A solicitor is always under a strict duty to act in the best interests of their clients at all times. One of the hardest jobs faced by a claimant’s solicitor is to explain to their client (who is adamant about bringing a claim against their dentist) that it is not in their best interests to proceed with a claim in negligence when faced with good, accurate clinical notes and records.
Summary Keep the following points in mind if you wish to avoid a dental negligence claim:
Keep clear, neat and accurate treatment notes.
Clearly record any treatment options and warnings given to the patient.
Clearly record any relevant conversations with the patient in the notes.

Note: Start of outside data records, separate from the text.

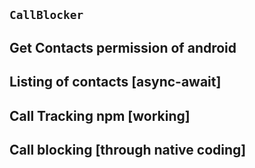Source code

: ## `CallBlocker`

## Get Contacts permission of android

## Listing of contacts [async-await]

## Call Tracking npm [working]

## Call blocking [through native coding]
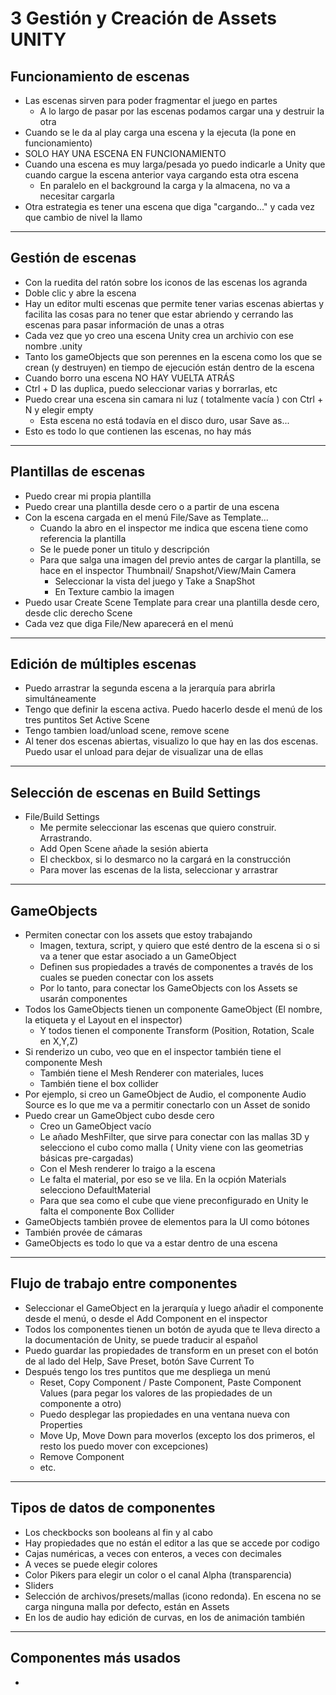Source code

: # 3 Gestión y Creación de Assets UNITY

## Funcionamiento de escenas

- Las escenas sirven para poder fragmentar el juego en partes
    - A lo largo de pasar por las escenas podamos cargar una y destruir la otra
- Cuando se le da al play carga una escena y la ejecuta (la pone en funcionamiento)
- SOLO HAY UNA ESCENA EN FUNCIONAMIENTO
- Cuando una escena es muy larga/pesada yo puedo indicarle a Unity que cuando cargue la escena anterior vaya cargando esta otra escena
    - En paralelo en el background la carga y la almacena, no va a necesitar cargarla
- Otra estrategia es tener una escena que diga "cargando..." y cada vez que cambio de nivel la llamo
---

## Gestión de escenas

- Con la ruedita del ratón sobre los iconos de las escenas los agranda
- Doble clic y abre la escena
- Hay un editor multi escenas que permite tener varias escenas abiertas y facilita las cosas para no tener que estar abriendo y cerrando las escenas para pasar información de unas a otras
- Cada vez que yo creo una escena Unity crea un archivio con ese nombre .unity
- Tanto los gameObjects que son perennes en la escena como los que se crean (y destruyen) en tiempo de ejecución están dentro de la escena
- Cuando borro una escena NO HAY VUELTA ATRÁS
- Ctrl + D las duplica, puedo seleccionar varias y borrarlas, etc
- Puedo crear una escena sin camara ni luz ( totalmente vacía ) con Ctrl + N y elegir empty
    - Esta escena no está todavía en el disco duro, usar Save as...
- Esto es todo lo que contienen las escenas, no hay más

----

## Plantillas de escenas

- Puedo crear mi propia plantilla
- Puedo crear una plantilla desde cero o a partir de una escena
- Con la escena cargada en el menú File/Save as Template...
    - Cuando la abro en el inspector me indica que escena tiene como referencia la plantilla
    - Se le puede poner un titulo y descripción
    - Para que salga una imagen del previo antes de cargar la plantilla, se hace en el inspector Thumbnail/ Snapshot/View/Main Camera
        - Seleccionar la vista del juego y Take a SnapShot
        - En Texture cambio la imagen
- Puedo usar Create Scene Template para crear una plantilla desde cero, desde clic derecho Scene
- Cada vez que diga File/New aparecerá en el menú
----

## Edición de múltiples escenas

- Puedo arrastrar la segunda escena a la jerarquía para abrirla simultáneamente
- Tengo que definir la escena activa. Puedo hacerlo desde el menú de los tres puntitos Set Active Scene
- Tengo tambien load/unload scene, remove scene
- Al tener dos escenas abiertas, visualizo lo que hay en las dos escenas. Puedo usar el unload para dejar de visualizar una de ellas
---

## Selección de escenas en Build Settings

- File/Build Settings
    - Me permite seleccionar las escenas que quiero construir. Arrastrando. 
    - Add Open Scene añade la sesión abierta
    - El checkbox, si lo desmarco no la cargará en la construcción
    - Para mover las escenas de la lista, seleccionar y arrastrar
----

## GameObjects

- Permiten conectar  con los assets que estoy trabajando
    - Imagen, textura, script, y quiero que esté dentro de la escena si o si va a tener que estar asociado a un GameObject
    - Definen sus propiedades a través de componentes a través de los cuales se pueden conectar con los assets
    - Por lo tanto, para conectar los GameObjects con los Assets se usarán componentes
- Todos los GameObjects tienen un componente GameObject (El nombre, la etiqueta y el Layout en el inspector)
    - Y todos tienen el componente Transform (Position, Rotation, Scale en X,Y,Z)
- Si renderizo un cubo, veo que en el inspector también tiene el componente Mesh
    - También tiene el Mesh Renderer con materiales, luces
    - También tiene el box collider
- Por ejemplo, si creo un GameObject de Audio, el componente Audio Source es lo que me va a permitir conectarlo con un Asset de sonido
- Puedo crear un GameObject cubo desde cero
    - Creo un GameObject vacío
    - Le añado MeshFilter, que sirve para conectar con las mallas 3D y selecciono el cubo como malla ( Unity viene con las geometrias básicas pre-cargadas)
    - Con el Mesh renderer lo traigo a la escena
    - Le falta el material, por eso se ve lila. En la ocpión Materials selecciono DefaultMaterial
    - Para que sea como el cube que viene preconfigurado en Unity le falta el componente Box Collider
- GameObjects también provee de elementos para la UI como bótones
- También provée de cámaras
- GameObjects es todo lo que va a estar dentro de una escena
-----

## Flujo de trabajo entre componentes

- Seleccionar el GameObject en la jerarquía y luego añadir el componente desde el menú, o desde el Add Component en el inspector
- Todos los componentes tienen un botón de ayuda que te lleva directo a la documentación de Unity, se puede traducir al español
- Puedo guardar las propiedades de transform en un preset con el botón de al lado del Help, Save Preset, botón Save Current To
- Después tengo los tres puntitos que me despliega un menú
    - Reset, Copy Component / Paste Component, Paste Component Values (para pegar los valores de las propiedades de un componente a otro)
    - Puedo desplegar las propiedades en una ventana nueva con Properties
    - Move Up, Move Down para moverlos (excepto los dos primeros, el resto los puedo mover con excepciones)
    - Remove Component
    - etc.
----

## Tipos de datos de componentes

- Los checkbocks son booleans al fin y al cabo
- Hay propiedades que no están el editor a las que se accede por codigo
- Cajas numéricas, a veces con enteros, a veces con decimales
- A veces se puede elegir colores
- Color Pikers para elegir un color o el canal Alpha (transparencia)
- Sliders
- Selección de archivos/presets/mallas (icono redonda). En escena no se carga ninguna malla por defecto, están en Assets 
- En los de audio hay edición de curvas, en los de animación también
----

## Componentes más usados

- 

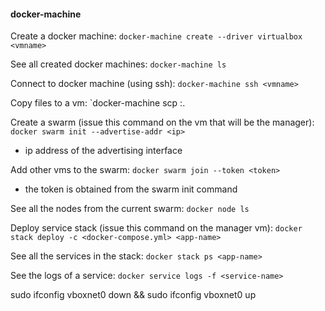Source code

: #### docker-machine

Create a docker machine:
`docker-machine create --driver virtualbox <vmname>`

See all created docker machines:
`docker-machine ls`

Connect to docker machine (using ssh):
`docker-machine ssh <vmname>`

Copy files to a vm:
`docker-machine scp <filename> <vmname>:.

Create a swarm (issue this command on the vm that will be the manager):
`docker swarm init --advertise-addr <ip>`
- ip address of the advertising interface

Add other vms to the swarm:
`docker swarm join --token <token>`
- the token is obtained from the swarm init command

See all the nodes from the current swarm:
`docker node ls`

Deploy service stack (issue this command on the manager vm):
`docker stack deploy -c <docker-compose.yml> <app-name>`

See all the services in the stack:
`docker stack ps <app-name>`

See the logs of a service:
`docker service logs -f <service-name>`

sudo ifconfig vboxnet0 down && sudo ifconfig vboxnet0 up

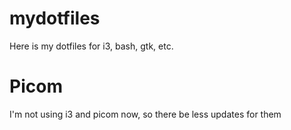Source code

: # mydotfiles

Here is my dotfiles for i3, bash, gtk, etc.

# Picom

I'm not using i3 and picom now, so there be less updates for them

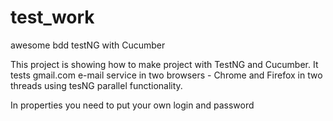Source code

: # test_work
awesome bdd testNG with Cucumber

This project is showing how to make project with TestNG and Cucumber.
It tests gmail.com e-mail service in two browsers - Chrome and Firefox in two threads using tesNG parallel functionality.

In properties you need to put your own login and password
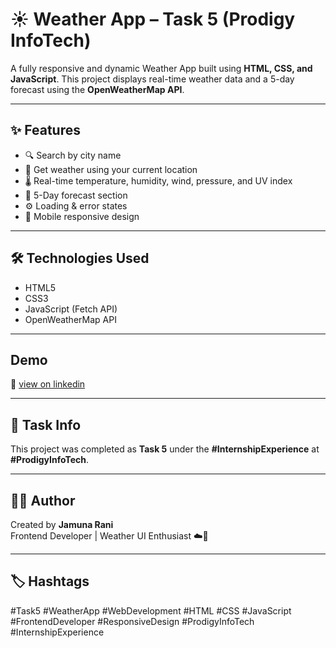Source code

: # ☀️ Weather App – Task 5 (Prodigy InfoTech)

A fully responsive and dynamic Weather App built using **HTML, CSS, and JavaScript**. This project displays real-time weather data and a 5-day forecast using the **OpenWeatherMap API**.

---

## ✨ Features

- 🔍 Search by city name
- 📍 Get weather using your current location
- 🌡 Real-time temperature, humidity, wind, pressure, and UV index
- 📅 5-Day forecast section
- ⚙️ Loading & error states
- 📱 Mobile responsive design

---

## 🛠 Technologies Used

- HTML5  
- CSS3  
- JavaScript (Fetch API)  
- OpenWeatherMap API

---

##  Demo

🔗 [view on linkedin](https://yourusername.github.io/weather-app/)  


---

## 📌 Task Info

This project was completed as **Task 5** under the **#InternshipExperience** at **#ProdigyInfoTech**.

---

## 🙋‍♀️ Author

Created by **Jamuna Rani**  
Frontend Developer | Weather UI Enthusiast ☁️🌈

---

## 🏷 Hashtags

#Task5 #WeatherApp #WebDevelopment #HTML #CSS #JavaScript #FrontendDeveloper #ResponsiveDesign #ProdigyInfoTech #InternshipExperience
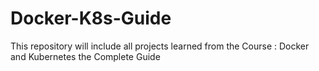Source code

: # Docker-K8s-Guide
This repository will include all projects learned from the Course : Docker and Kubernetes the Complete Guide
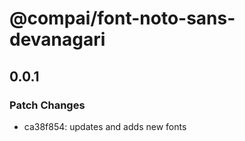 # @compai/font-noto-sans-devanagari

## 0.0.1
### Patch Changes

- ca38f854: updates and adds new fonts
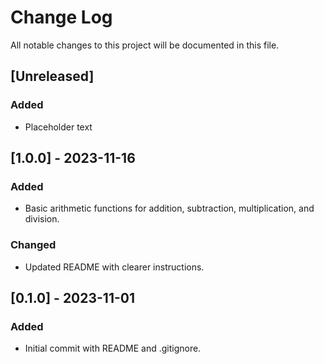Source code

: # Change Log

All notable changes to this project will be documented in this file.

## [Unreleased]

### Added
- Placeholder text

## [1.0.0] - 2023-11-16

### Added
- Basic arithmetic functions for addition, subtraction, multiplication, and division.

### Changed
- Updated README with clearer instructions.

## [0.1.0] - 2023-11-01

### Added
- Initial commit with README and .gitignore.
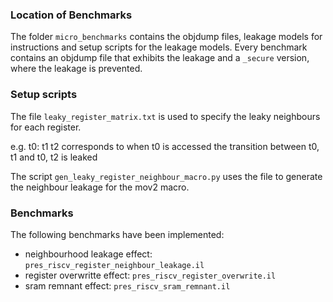### Location of Benchmarks

The folder `micro_benchmarks` contains the objdump files, leakage models for instructions and setup scripts for the leakage models. 
Every benchmark contains an objdump file that exhibits the leakage and a `_secure` version, where the leakage is prevented. 

### Setup scripts
The file `leaky_register_matrix.txt` is used to specify the leaky neighbours for each register. 

e.g. t0: t1 t2 corresponds to when t0 is accessed the transition between t0, t1 and t0, t2 is leaked

The script `gen_leaky_register_neighbour_macro.py` uses the file to generate the neighbour leakage for the mov2 macro. 

### Benchmarks 

The following benchmarks have been implemented: 
- neighbourhood leakage effect: `pres_riscv_register_neighbour_leakage.il`
- register overwritte effect: 
`pres_riscv_register_overwrite.il`
- sram remnant effect: `pres_riscv_sram_remnant.il`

Consider drafting “information leaflets” to be given to patients before any treatment is carried out. Obtain the patients consent to treatment on the notes before carrying out any treatment.
When carrying out any lengthy or complex treatment, give your patient a full written treatment plan, breakdown the costs of the treatment, and consider giving the patient a “cooling off” period, to think about the proposed treatment. Once a decision has been made by the patient to commence treatment, obtain the patients signature upon the treatment plan and estimate, along with the date.